SOURCE DATA –

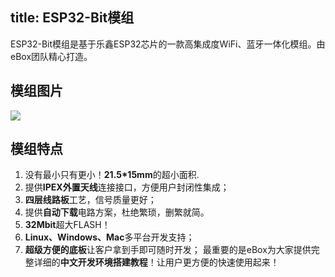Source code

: title: ESP32-Bit模组
---
ESP32-Bit模组是基于乐鑫ESP32芯片的一款高集成度WiFi、蓝牙一体化模组。由eBox团队精心打造。

## 模组图片
![](http://i1.piimg.com/567571/e11d8f6bae543319.png)
## 模组特点
1. 没有最小只有更小！**21.5*15mm**的超小面积.
1. 提供**IPEX外置天线**连接接口，方便用户封闭性集成；
1. **四层线路板**工艺，信号质量更好；
1. 提供**自动下载**电路方案，杜绝繁琐，删繁就简。
1. **32Mbit**超大FLASH！
1. **Linux、Windows、Mac**多平台开发支持；
1. **超级方便的底板**让客户拿到手即可随时开发；
最重要的是eBox为大家提供完整详细的**中文开发环境搭建教程**！让用户更方便的快速使用起来！

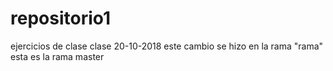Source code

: # repositorio1
ejercicios de clase
clase 20-10-2018
este cambio se hizo en la rama "rama"
esta es la rama master

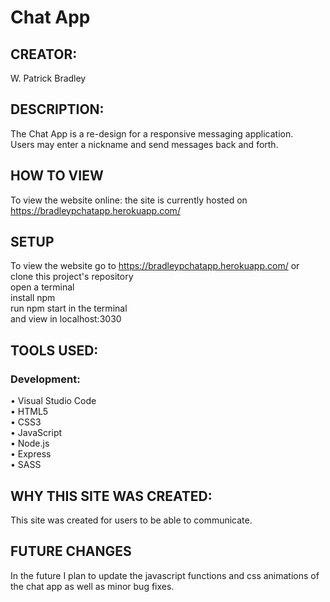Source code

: # Chat App

## CREATOR:
W. Patrick Bradley
<br>
## DESCRIPTION:
The Chat App is a re-design for a responsive messaging application.
<br>
Users may enter a nickname and send messages back and forth.

## HOW TO VIEW
To view the website online: the site is currently hosted on https://bradleypchatapp.herokuapp.com/

## SETUP
To view the website go to https://bradleypchatapp.herokuapp.com/ or
<br>
clone this project's repository
<br>
open a terminal
<br>
install npm
<br>
run npm start in the terminal
<br>
and view in localhost:3030

## TOOLS USED:

### Development:
• Visual Studio Code
<br>
• HTML5
<br>
• CSS3
<br>
• JavaScript
<br>
• Node.js
<br>
• Express 
<br>
• SASS

## WHY THIS SITE WAS CREATED:
This site was created for users to be able to communicate.

## FUTURE CHANGES
In the future I plan to update the javascript functions and css animations of the chat app as well as minor bug fixes.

WORK ITEM – What you give back must be the stretch above, starting at the line with "and view in localhost:3030" and ending at the line with "## FUTURE CHANGES", copied exactly.

SOLUTION FOR THIS TASK –
and view in localhost:3030

## TOOLS USED:

### Development:
• Visual Studio Code
<br>
• HTML5
<br>
• CSS3
<br>
• JavaScript
<br>
• Node.js
<br>
• Express 
<br>
• SASS

## WHY THIS SITE WAS CREATED:
This site was created for users to be able to communicate.

## FUTURE CHANGES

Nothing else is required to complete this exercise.